La niña se tomó de la baranda de la cama, se levantó de un brinco, y con las sandalias a medio poner fue a lavarse las manos y la cara.
Se sentía pesada. No podía creer que fuera tan tarde.
—¿Tanto he dormido? ¿Por qué me habré despertado tan tarde? –se decía mirándose al espejo del baño.
Y su mamá, que escuchaba las preguntas que Grétell se hacía, dejó el almuerzo de la niña servido en la mesa y le dijo:
—Grétell, lo que ocurre es que ayer estabas tan contenta, ayudándome a adornar la casa por Navidad, que no te diste cuenta de lo noche que era. Cuando ya casi amanecía, te cansaste y terminaste rendida en el sofá. No quise despertarte y te llevé en brazos hasta tu cama.
Y Grétell poco a poco fue recordando cómo se había quedado dormida la noche anterior; sus ojos entristecieron al saber que ella se había cansado y su madre no. Se lo preguntó a ella.
—Mami, tú me llevaste a la cama, seguiste trabajando y ni siquiera tuviste un poco de sueño. ¿Por qué tengo que ser tan soñolienta y tú no? –dijo Grétell bajando la cabeza.
—Los niños duermen mucho más, Grétell; porque tienen más cosas que soñar… Pero no te sientas menos por eso Grétell; gracias a tu esfuerzo de anoche la casa ha quedado tan hermosa como la ves.

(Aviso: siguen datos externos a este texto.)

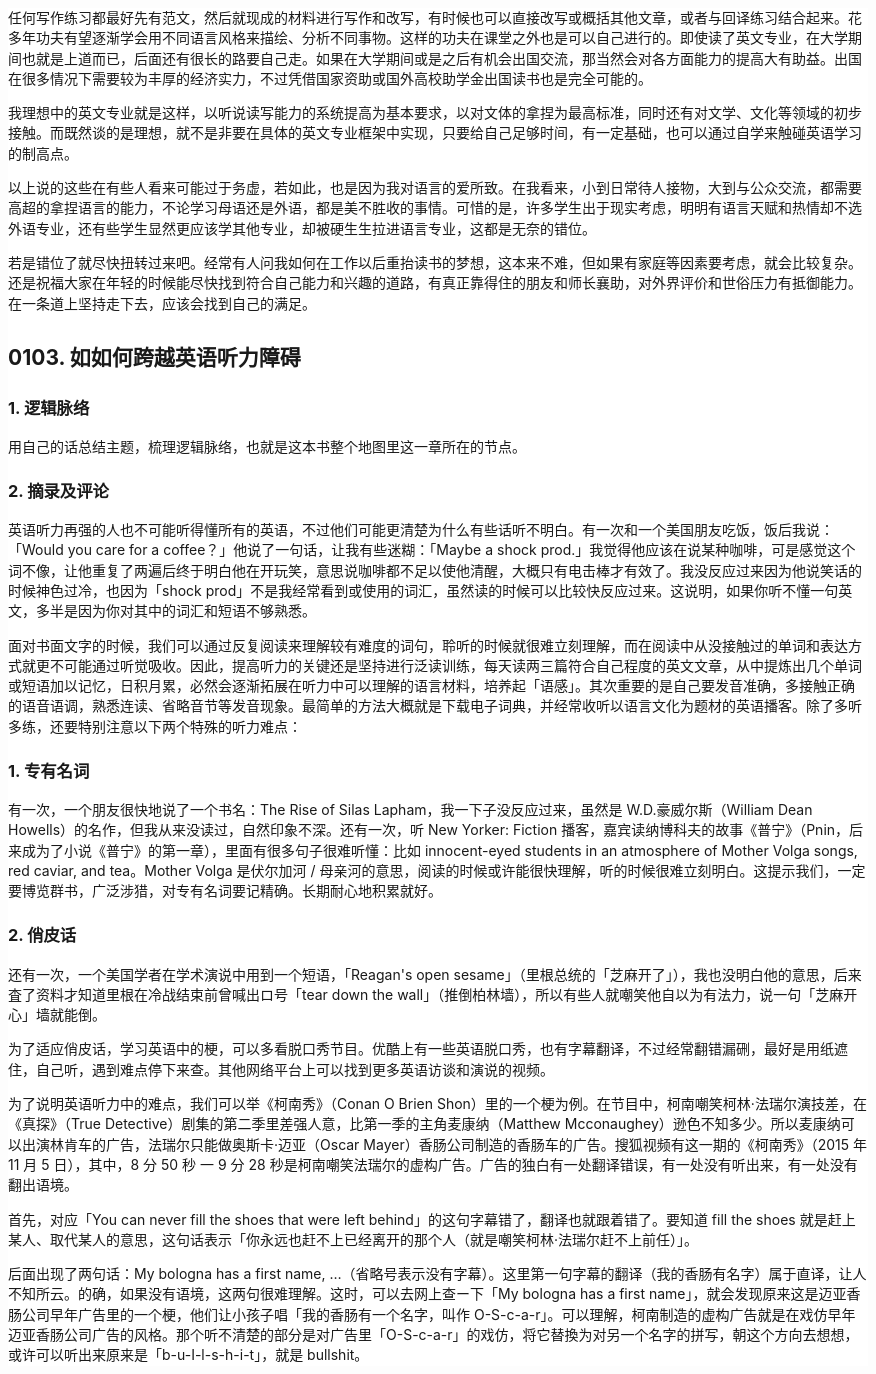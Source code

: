 任何写作练习都最好先有范文，然后就现成的材料进行写作和改写，有时候也可以直接改写或概括其他文章，或者与回译练习结合起来。花多年功夫有望逐渐学会用不同语言风格来描绘、分析不同事物。这样的功夫在课堂之外也是可以自己进行的。即使读了英文专业，在大学期间也就是上道而已，后面还有很长的路要自己走。如果在大学期间或是之后有机会出国交流，那当然会对各方面能力的提高大有助益。出国在很多情况下需要较为丰厚的经济实力，不过凭借国家资助或国外高校助学金出国读书也是完全可能的。

我理想中的英文专业就是这样，以听说读写能力的系统提高为基本要求，以对文体的拿捏为最高标准，同时还有对文学、文化等领域的初步接触。而既然谈的是理想，就不是非要在具体的英文专业框架中实现，只要给自己足够时间，有一定基础，也可以通过自学来触碰英语学习的制高点。

以上说的这些在有些人看来可能过于务虚，若如此，也是因为我对语言的爱所致。在我看来，小到日常待人接物，大到与公众交流，都需要高超的拿捏语言的能力，不论学习母语还是外语，都是美不胜收的事情。可惜的是，许多学生出于现实考虑，明明有语言天赋和热情却不选外语专业，还有些学生显然更应该学其他专业，却被硬生生拉进语言专业，这都是无奈的错位。

若是错位了就尽快扭转过来吧。经常有人问我如何在工作以后重抬读书的梦想，这本来不难，但如果有家庭等因素要考虑，就会比较复杂。还是祝福大家在年轻的时候能尽快找到符合自己能力和兴趣的道路，有真正靠得住的朋友和师长襄助，对外界评价和世俗压力有抵御能力。在一条道上坚持走下去，应该会找到自己的满足。

## 0103. 如如何跨越英语听力障碍

### 1. 逻辑脉络

用自己的话总结主题，梳理逻辑脉络，也就是这本书整个地图里这一章所在的节点。

### 2. 摘录及评论

英语听力再强的人也不可能听得懂所有的英语，不过他们可能更清楚为什么有些话听不明白。有一次和一个美国朋友吃饭，饭后我说：「Would you care for a coffee？」他说了一句话，让我有些迷糊：「Maybe a shock prod.」我觉得他应该在说某种咖啡，可是感觉这个词不像，让他重复了两遍后终于明白他在开玩笑，意思说咖啡都不足以使他清醒，大概只有电击棒才有效了。我没反应过来因为他说笑话的时候神色过冷，也因为「shock prod」不是我经常看到或使用的词汇，虽然读的时候可以比较快反应过来。这说明，如果你听不懂一句英文，多半是因为你对其中的词汇和短语不够熟悉。

面对书面文字的时候，我们可以通过反复阅读来理解较有难度的词句，聆听的时候就很难立刻理解，而在阅读中从没接触过的单词和表达方式就更不可能通过听觉吸收。因此，提高听力的关键还是坚持进行泛读训练，每天读两三篇符合自己程度的英文文章，从中提炼出几个单词或短语加以记忆，日积月累，必然会逐渐拓展在听力中可以理解的语言材料，培养起「语感」。其次重要的是自己要发音准确，多接触正确的语音语调，熟悉连读、省略音节等发音现象。最简单的方法大概就是下载电子词典，并经常收听以语言文化为题材的英语播客。除了多听多练，还要特别注意以下两个特殊的听力难点：

### 1. 专有名词

有一次，一个朋友很快地说了一个书名：The Rise of Silas Lapham，我一下子没反应过来，虽然是 W.D.豪威尔斯（William Dean Howells）的名作，但我从来没读过，自然印象不深。还有一次，听 New Yorker: Fiction 播客，嘉宾读纳博科夫的故事《普宁》（Pnin，后来成为了小说《普宁》的第一章），里面有很多句子很难听懂：比如 innocent-eyed students in an atmosphere of Mother Volga songs, red caviar, and tea。Mother Volga 是伏尔加河 / 母亲河的意思，阅读的时候或许能很快理解，听的时候很难立刻明白。这提示我们，一定要博览群书，广泛涉猎，对专有名词要记精确。长期耐心地积累就好。

### 2. 俏皮话

还有一次，一个美国学者在学术演说中用到一个短语，「Reagan's open sesame」（里根总统的「芝麻开了」），我也没明白他的意思，后来査了资料才知道里根在冷战结束前曾喊出ロ号「tear down the wall」（推倒柏林墙），所以有些人就嘲笑他自以为有法力，说一句「芝麻开心」墙就能倒。

为了适应俏皮话，学习英语中的梗，可以多看脱口秀节目。优酷上有一些英语脱口秀，也有字幕翻译，不过经常翻错漏硎，最好是用纸遮住，自己听，遇到难点停下来查。其他网络平台上可以找到更多英语访谈和演说的视频。

为了说明英语听力中的难点，我们可以举《柯南秀》（Conan O Brien Shon）里的一个梗为例。在节目中，柯南嘲笑柯林·法瑞尔演技差，在《真探》（True Detective）剧集的第二季里差强人意，比第一季的主角麦康纳（Matthew Mcconaughey）逊色不知多少。所以麦康纳可以出演林肯车的广告，法瑞尔只能做奥斯卡·迈亚（Oscar Mayer）香肠公司制造的香肠车的广告。搜狐视频有这一期的《柯南秀》（2015 年 11 月 5 日），其中，8 分 50 秒 一 9 分 28 秒是柯南嘲笑法瑞尔的虚构广告。广告的独白有一处翻译错误，有一处没有听出来，有一处没有翻出语境。

首先，对应「You can never fill the shoes that were left behind」的这句字幕错了，翻译也就跟着错了。要知道 fill the shoes 就是赶上某人、取代某人的意思，这句话表示「你永远也赶不上已经离开的那个人（就是嘲笑柯林·法瑞尔赶不上前任）」。

后面出现了两句话：My bologna has a first name, …（省略号表示没有字幕）。这里第一句字幕的翻译（我的香肠有名字）属于直译，让人不知所云。的确，如果没有语境，这两句很难理解。这时，可以去网上查ー下「My bologna has a first name」，就会发现原来这是迈亚香肠公司早年广告里的一个梗，他们让小孩子唱「我的香肠有一个名字，叫作 O-S-c-a-r」。可以理解，柯南制造的虚构广告就是在戏仿早年迈亚香肠公司广告的风格。那个听不清楚的部分是对广告里「O-S-c-a-r」的戏仿，将它替換为对另一个名字的拼写，朝这个方向去想想，或许可以听出来原来是「b-u-I-l-s-h-i-t」，就是 bullshit。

Grétell entonces no se sintió tan empequeñecida como antes y comió su almuerzo a grandes cucharadas. Muy animada por el día soleado y sobre todo porque faltaban pocas horas para la Navidad, llevó su plato a la cocina para lavarlo. Pero en el camino la distrajo un aroma apetitoso y penetrante que se expandía a toda la casa. Se acercó a la cocina y vio a su papá. Estaba vestido totalmente de blanco; parecía un minucioso científico realizando un importante experimento, pero no, el papá de Grétel estaba cocinando. Era Chef de profesión, el Chef principal de uno de los restaurantes más lujosos de la ciudad.
Grétell le dio un abrazo amoroso y se colgó de su cuello.
—Papi, ¿vienes de trabajar y todavía quieres seguir trabajando?
—Grétell, la cena de Nochebuena para mi familia no es ningún trabajo. Con todo el corazón, deseo que ninguna cena que yo haya preparado antes sea tan sabrosa como la que más tarde probaremos.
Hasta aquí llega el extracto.